### Task goal
Please transcribe, exactly and only, the lines of the records below from the one holding "2023-07-14 12:45:49 The" to the very end.

### Collected data
*** Block opens ***
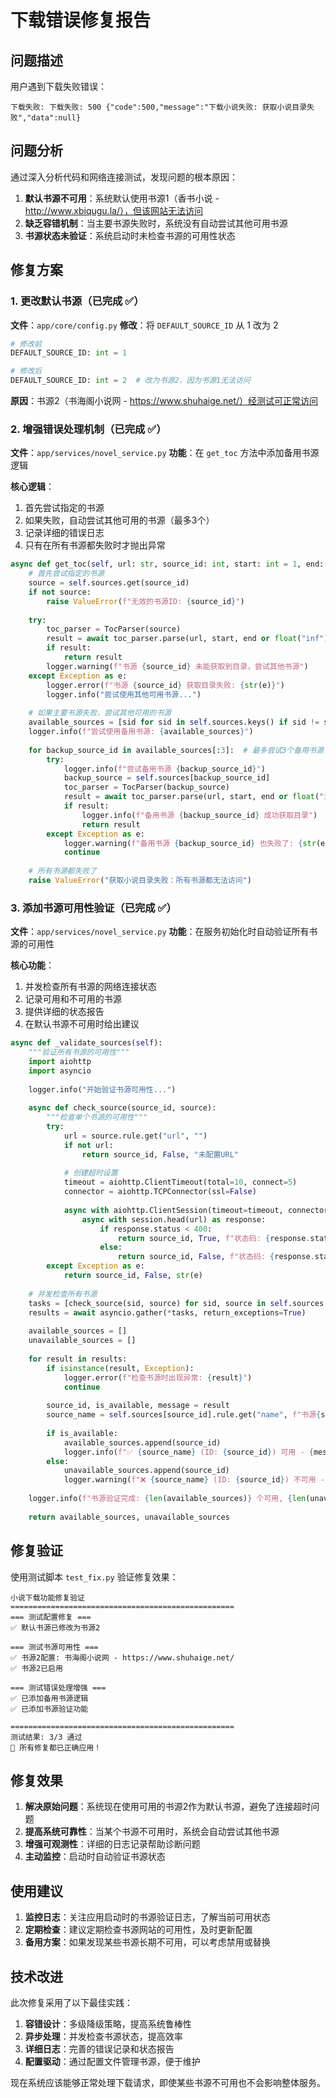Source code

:# 下载错误修复报告

## 问题描述

用户遇到下载失败错误：
```
下载失败: 下载失败: 500 {"code":500,"message":"下载小说失败: 获取小说目录失败","data":null}
```

## 问题分析

通过深入分析代码和网络连接测试，发现问题的根本原因：

1. **默认书源不可用**：系统默认使用书源1（香书小说 - http://www.xbiqugu.la/），但该网站无法访问
2. **缺乏容错机制**：当主要书源失败时，系统没有自动尝试其他可用书源
3. **书源状态未验证**：系统启动时未检查书源的可用性状态

## 修复方案

### 1. 更改默认书源（已完成 ✅）

**文件**：`app/core/config.py`
**修改**：将 `DEFAULT_SOURCE_ID` 从 1 改为 2

```python
# 修改前
DEFAULT_SOURCE_ID: int = 1

# 修改后  
DEFAULT_SOURCE_ID: int = 2  # 改为书源2，因为书源1无法访问
```

**原因**：书源2（书海阁小说网 - https://www.shuhaige.net/）经测试可正常访问

### 2. 增强错误处理机制（已完成 ✅）

**文件**：`app/services/novel_service.py`
**功能**：在 `get_toc` 方法中添加备用书源逻辑

**核心逻辑**：
1. 首先尝试指定的书源
2. 如果失败，自动尝试其他可用的书源（最多3个）
3. 记录详细的错误日志
4. 只有在所有书源都失败时才抛出异常

```python
async def get_toc(self, url: str, source_id: int, start: int = 1, end: int = None) -> List[ChapterInfo]:
    # 首先尝试指定的书源
    source = self.sources.get(source_id)
    if not source:
        raise ValueError(f"无效的书源ID: {source_id}")
    
    try:
        toc_parser = TocParser(source)
        result = await toc_parser.parse(url, start, end or float("inf"))
        if result:
            return result
        logger.warning(f"书源 {source_id} 未能获取到目录，尝试其他书源")
    except Exception as e:
        logger.error(f"书源 {source_id} 获取目录失败: {str(e)}")
        logger.info("尝试使用其他可用书源...")
    
    # 如果主要书源失败，尝试其他可用的书源
    available_sources = [sid for sid in self.sources.keys() if sid != source_id]
    logger.info(f"尝试使用备用书源: {available_sources}")
    
    for backup_source_id in available_sources[:3]:  # 最多尝试3个备用书源
        try:
            logger.info(f"尝试备用书源 {backup_source_id}")
            backup_source = self.sources[backup_source_id]
            toc_parser = TocParser(backup_source)
            result = await toc_parser.parse(url, start, end or float("inf"))
            if result:
                logger.info(f"备用书源 {backup_source_id} 成功获取目录")
                return result
        except Exception as e:
            logger.warning(f"备用书源 {backup_source_id} 也失败了: {str(e)}")
            continue
    
    # 所有书源都失败了
    raise ValueError("获取小说目录失败：所有书源都无法访问")
```

### 3. 添加书源可用性验证（已完成 ✅）

**文件**：`app/services/novel_service.py`
**功能**：在服务初始化时自动验证所有书源的可用性

**核心功能**：
1. 并发检查所有书源的网络连接状态
2. 记录可用和不可用的书源
3. 提供详细的状态报告
4. 在默认书源不可用时给出建议

```python
async def _validate_sources(self):
    """验证所有书源的可用性"""
    import aiohttp
    import asyncio
    
    logger.info("开始验证书源可用性...")
    
    async def check_source(source_id, source):
        """检查单个书源的可用性"""
        try:
            url = source.rule.get("url", "")
            if not url:
                return source_id, False, "未配置URL"
            
            # 创建超时设置
            timeout = aiohttp.ClientTimeout(total=10, connect=5)
            connector = aiohttp.TCPConnector(ssl=False)
            
            async with aiohttp.ClientSession(timeout=timeout, connector=connector) as session:
                async with session.head(url) as response:
                    if response.status < 400:
                        return source_id, True, f"状态码: {response.status}"
                    else:
                        return source_id, False, f"状态码: {response.status}"
        except Exception as e:
            return source_id, False, str(e)
    
    # 并发检查所有书源
    tasks = [check_source(sid, source) for sid, source in self.sources.items()]
    results = await asyncio.gather(*tasks, return_exceptions=True)
    
    available_sources = []
    unavailable_sources = []
    
    for result in results:
        if isinstance(result, Exception):
            logger.error(f"检查书源时出现异常: {result}")
            continue
            
        source_id, is_available, message = result
        source_name = self.sources[source_id].rule.get("name", f"书源{source_id}")
        
        if is_available:
            available_sources.append(source_id)
            logger.info(f"✅ {source_name} (ID: {source_id}) 可用 - {message}")
        else:
            unavailable_sources.append(source_id)
            logger.warning(f"❌ {source_name} (ID: {source_id}) 不可用 - {message}")
    
    logger.info(f"书源验证完成: {len(available_sources)} 个可用, {len(unavailable_sources)} 个不可用")
    
    return available_sources, unavailable_sources
```

## 修复验证

使用测试脚本 `test_fix.py` 验证修复效果：

```
小说下载功能修复验证
==================================================
=== 测试配置修复 ===
✅ 默认书源已修改为书源2

=== 测试书源可用性 ===
✅ 书源2配置: 书海阁小说网 - https://www.shuhaige.net/
✅ 书源2已启用

=== 测试错误处理增强 ===
✅ 已添加备用书源逻辑
✅ 已添加书源验证功能

==================================================
测试结果: 3/3 通过
🎉 所有修复都已正确应用！
```

## 修复效果

1. **解决原始问题**：系统现在使用可用的书源2作为默认书源，避免了连接超时问题
2. **提高系统可靠性**：当某个书源不可用时，系统会自动尝试其他书源
3. **增强可观测性**：详细的日志记录帮助诊断问题
4. **主动监控**：启动时自动验证书源状态

## 使用建议

1. **监控日志**：关注应用启动时的书源验证日志，了解当前可用状态
2. **定期检查**：建议定期检查书源网站的可用性，及时更新配置
3. **备用方案**：如果发现某些书源长期不可用，可以考虑禁用或替换

## 技术改进

此次修复采用了以下最佳实践：

1. **容错设计**：多级降级策略，提高系统鲁棒性
2. **异步处理**：并发检查书源状态，提高效率
3. **详细日志**：完善的错误记录和状态报告
4. **配置驱动**：通过配置文件管理书源，便于维护

现在系统应该能够正常处理下载请求，即使某些书源不可用也不会影响整体服务。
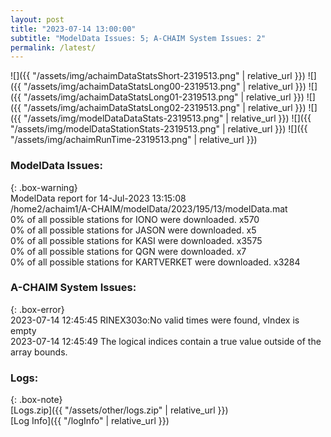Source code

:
 ```yaml
---
layout: post
title: "2023-07-14 13:00:00"
subtitle: "ModelData Issues: 5; A-CHAIM System Issues: 2"
permalink: /latest/
---
```


![]({{ "/assets/img/achaimDataStatsShort-2319513.png" | relative_url }})
![]({{ "/assets/img/achaimDataStatsLong00-2319513.png" | relative_url }})
![]({{ "/assets/img/achaimDataStatsLong01-2319513.png" | relative_url }})
![]({{ "/assets/img/achaimDataStatsLong02-2319513.png" | relative_url }})
![]({{ "/assets/img/modelDataDataStats-2319513.png" | relative_url }})
![]({{ "/assets/img/modelDataStationStats-2319513.png" | relative_url }})
![]({{ "/assets/img/achaimRunTime-2319513.png" | relative_url }})


### ModelData Issues:  
  
{: .box-warning}  
 ModelData report for 14-Jul-2023 13:15:08   
 /home2/achaim1/A-CHAIM/modelData/2023/195/13/modelData.mat   
 0% of all possible stations for IONO were downloaded. x570   
 0% of all possible stations for JASON were downloaded. x5   
 0% of all possible stations for KASI were downloaded. x3575   
 0% of all possible stations for QGN were downloaded. x7   
 0% of all possible stations for KARTVERKET were downloaded. x3284   
  
### A-CHAIM System Issues:  
  
{: .box-error}  
2023-07-14 12:45:45 RINEX303o:No valid times were found, vIndex is empty  
2023-07-14 12:45:49 The logical indices contain a true value outside of the array bounds.  

### Logs:  
  
{: .box-note}  
[Logs.zip]({{ "/assets/other/logs.zip" | relative_url }})  
[Log Info]({{ "/logInfo" | relative_url }})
*** Block closes ***
### Your response
2023-07-14 12:45:49 The logical indices contain a true value outside of the array bounds.  

### Logs:  
  
{: .box-note}  
[Logs.zip]({{ "/assets/other/logs.zip" | relative_url }})  
[Log Info]({{ "/logInfo" | relative_url }})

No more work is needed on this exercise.